The records should be written out in full, with nothing altered.

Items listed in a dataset
---*---
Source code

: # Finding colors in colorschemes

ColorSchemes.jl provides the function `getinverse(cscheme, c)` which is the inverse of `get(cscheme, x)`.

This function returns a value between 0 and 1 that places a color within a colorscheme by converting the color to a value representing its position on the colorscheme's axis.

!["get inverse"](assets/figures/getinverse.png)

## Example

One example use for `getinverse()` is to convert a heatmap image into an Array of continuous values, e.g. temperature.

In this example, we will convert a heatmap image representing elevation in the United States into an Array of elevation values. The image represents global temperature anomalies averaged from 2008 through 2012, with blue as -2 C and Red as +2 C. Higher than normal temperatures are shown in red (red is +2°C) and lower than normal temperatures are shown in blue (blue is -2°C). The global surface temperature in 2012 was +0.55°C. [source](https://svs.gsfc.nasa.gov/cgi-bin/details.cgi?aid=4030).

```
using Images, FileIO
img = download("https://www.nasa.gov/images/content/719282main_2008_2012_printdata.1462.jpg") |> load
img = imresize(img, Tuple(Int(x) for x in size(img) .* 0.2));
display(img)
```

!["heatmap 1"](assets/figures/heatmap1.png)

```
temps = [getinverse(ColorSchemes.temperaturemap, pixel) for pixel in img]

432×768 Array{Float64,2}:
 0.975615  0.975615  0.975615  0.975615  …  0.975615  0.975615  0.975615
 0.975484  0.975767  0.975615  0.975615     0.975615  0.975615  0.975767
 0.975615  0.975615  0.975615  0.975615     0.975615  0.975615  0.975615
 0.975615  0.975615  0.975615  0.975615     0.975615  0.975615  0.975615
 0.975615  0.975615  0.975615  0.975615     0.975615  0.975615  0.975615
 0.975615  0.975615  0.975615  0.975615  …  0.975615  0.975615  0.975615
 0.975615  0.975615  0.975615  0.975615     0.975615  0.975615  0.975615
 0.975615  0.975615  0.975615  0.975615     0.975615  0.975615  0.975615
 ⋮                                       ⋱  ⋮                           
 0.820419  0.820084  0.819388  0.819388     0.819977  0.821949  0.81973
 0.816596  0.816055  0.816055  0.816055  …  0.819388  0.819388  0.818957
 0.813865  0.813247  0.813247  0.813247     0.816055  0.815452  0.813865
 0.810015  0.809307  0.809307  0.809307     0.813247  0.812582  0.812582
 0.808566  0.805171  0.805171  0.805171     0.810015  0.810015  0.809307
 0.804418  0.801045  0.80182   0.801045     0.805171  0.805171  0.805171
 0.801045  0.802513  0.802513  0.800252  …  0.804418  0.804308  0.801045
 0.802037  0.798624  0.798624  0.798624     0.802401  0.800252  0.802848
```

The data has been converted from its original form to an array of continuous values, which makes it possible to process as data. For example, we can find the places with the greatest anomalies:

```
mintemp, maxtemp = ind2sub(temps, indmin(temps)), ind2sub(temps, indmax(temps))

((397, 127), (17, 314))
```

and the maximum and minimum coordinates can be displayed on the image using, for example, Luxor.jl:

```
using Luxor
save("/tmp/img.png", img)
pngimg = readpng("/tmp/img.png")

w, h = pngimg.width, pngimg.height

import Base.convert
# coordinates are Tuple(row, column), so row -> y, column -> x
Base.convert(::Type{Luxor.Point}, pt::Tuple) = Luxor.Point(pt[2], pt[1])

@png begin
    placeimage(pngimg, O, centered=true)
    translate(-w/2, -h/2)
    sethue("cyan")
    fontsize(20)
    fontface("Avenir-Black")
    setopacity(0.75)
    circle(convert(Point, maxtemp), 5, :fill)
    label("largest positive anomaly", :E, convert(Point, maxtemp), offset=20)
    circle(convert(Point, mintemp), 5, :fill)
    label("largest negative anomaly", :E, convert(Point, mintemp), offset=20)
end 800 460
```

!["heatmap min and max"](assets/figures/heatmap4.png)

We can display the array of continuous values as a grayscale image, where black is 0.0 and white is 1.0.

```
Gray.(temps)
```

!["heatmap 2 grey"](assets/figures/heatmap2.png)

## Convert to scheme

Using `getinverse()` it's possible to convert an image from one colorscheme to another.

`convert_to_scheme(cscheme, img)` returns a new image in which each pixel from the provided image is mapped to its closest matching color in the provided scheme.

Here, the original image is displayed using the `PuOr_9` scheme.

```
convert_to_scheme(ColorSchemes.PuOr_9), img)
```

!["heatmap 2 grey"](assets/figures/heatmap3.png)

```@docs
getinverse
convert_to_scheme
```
---*---
> EXERCISE ANSWER
Source code

: # Finding colors in colorschemes

ColorSchemes.jl provides the function `getinverse(cscheme, c)` which is the inverse of `get(cscheme, x)`.

This function returns a value between 0 and 1 that places a color within a colorscheme by converting the color to a value representing its position on the colorscheme's axis.

!["get inverse"](assets/figures/getinverse.png)

## Example

One example use for `getinverse()` is to convert a heatmap image into an Array of continuous values, e.g. temperature.

In this example, we will convert a heatmap image representing elevation in the United States into an Array of elevation values. The image represents global temperature anomalies averaged from 2008 through 2012, with blue as -2 C and Red as +2 C. Higher than normal temperatures are shown in red (red is +2°C) and lower than normal temperatures are shown in blue (blue is -2°C). The global surface temperature in 2012 was +0.55°C. [source](https://svs.gsfc.nasa.gov/cgi-bin/details.cgi?aid=4030).

```
using Images, FileIO
img = download("https://www.nasa.gov/images/content/719282main_2008_2012_printdata.1462.jpg") |> load
img = imresize(img, Tuple(Int(x) for x in size(img) .* 0.2));
display(img)
```

!["heatmap 1"](assets/figures/heatmap1.png)

```
temps = [getinverse(ColorSchemes.temperaturemap, pixel) for pixel in img]

432×768 Array{Float64,2}:
 0.975615  0.975615  0.975615  0.975615  …  0.975615  0.975615  0.975615
 0.975484  0.975767  0.975615  0.975615     0.975615  0.975615  0.975767
 0.975615  0.975615  0.975615  0.975615     0.975615  0.975615  0.975615
 0.975615  0.975615  0.975615  0.975615     0.975615  0.975615  0.975615
 0.975615  0.975615  0.975615  0.975615     0.975615  0.975615  0.975615
 0.975615  0.975615  0.975615  0.975615  …  0.975615  0.975615  0.975615
 0.975615  0.975615  0.975615  0.975615     0.975615  0.975615  0.975615
 0.975615  0.975615  0.975615  0.975615     0.975615  0.975615  0.975615
 ⋮                                       ⋱  ⋮                           
 0.820419  0.820084  0.819388  0.819388     0.819977  0.821949  0.81973
 0.816596  0.816055  0.816055  0.816055  …  0.819388  0.819388  0.818957
 0.813865  0.813247  0.813247  0.813247     0.816055  0.815452  0.813865
 0.810015  0.809307  0.809307  0.809307     0.813247  0.812582  0.812582
 0.808566  0.805171  0.805171  0.805171     0.810015  0.810015  0.809307
 0.804418  0.801045  0.80182   0.801045     0.805171  0.805171  0.805171
 0.801045  0.802513  0.802513  0.800252  …  0.804418  0.804308  0.801045
 0.802037  0.798624  0.798624  0.798624     0.802401  0.800252  0.802848
```

The data has been converted from its original form to an array of continuous values, which makes it possible to process as data. For example, we can find the places with the greatest anomalies:

```
mintemp, maxtemp = ind2sub(temps, indmin(temps)), ind2sub(temps, indmax(temps))

((397, 127), (17, 314))
```

and the maximum and minimum coordinates can be displayed on the image using, for example, Luxor.jl:

```
using Luxor
save("/tmp/img.png", img)
pngimg = readpng("/tmp/img.png")

w, h = pngimg.width, pngimg.height

import Base.convert
# coordinates are Tuple(row, column), so row -> y, column -> x
Base.convert(::Type{Luxor.Point}, pt::Tuple) = Luxor.Point(pt[2], pt[1])

@png begin
    placeimage(pngimg, O, centered=true)
    translate(-w/2, -h/2)
    sethue("cyan")
    fontsize(20)
    fontface("Avenir-Black")
    setopacity(0.75)
    circle(convert(Point, maxtemp), 5, :fill)
    label("largest positive anomaly", :E, convert(Point, maxtemp), offset=20)
    circle(convert(Point, mintemp), 5, :fill)
    label("largest negative anomaly", :E, convert(Point, mintemp), offset=20)
end 800 460
```

!["heatmap min and max"](assets/figures/heatmap4.png)

We can display the array of continuous values as a grayscale image, where black is 0.0 and white is 1.0.

```
Gray.(temps)
```

!["heatmap 2 grey"](assets/figures/heatmap2.png)

## Convert to scheme

Using `getinverse()` it's possible to convert an image from one colorscheme to another.

`convert_to_scheme(cscheme, img)` returns a new image in which each pixel from the provided image is mapped to its closest matching color in the provided scheme.

Here, the original image is displayed using the `PuOr_9` scheme.

```
convert_to_scheme(ColorSchemes.PuOr_9), img)
```

!["heatmap 2 grey"](assets/figures/heatmap3.png)

```@docs
getinverse
convert_to_scheme
```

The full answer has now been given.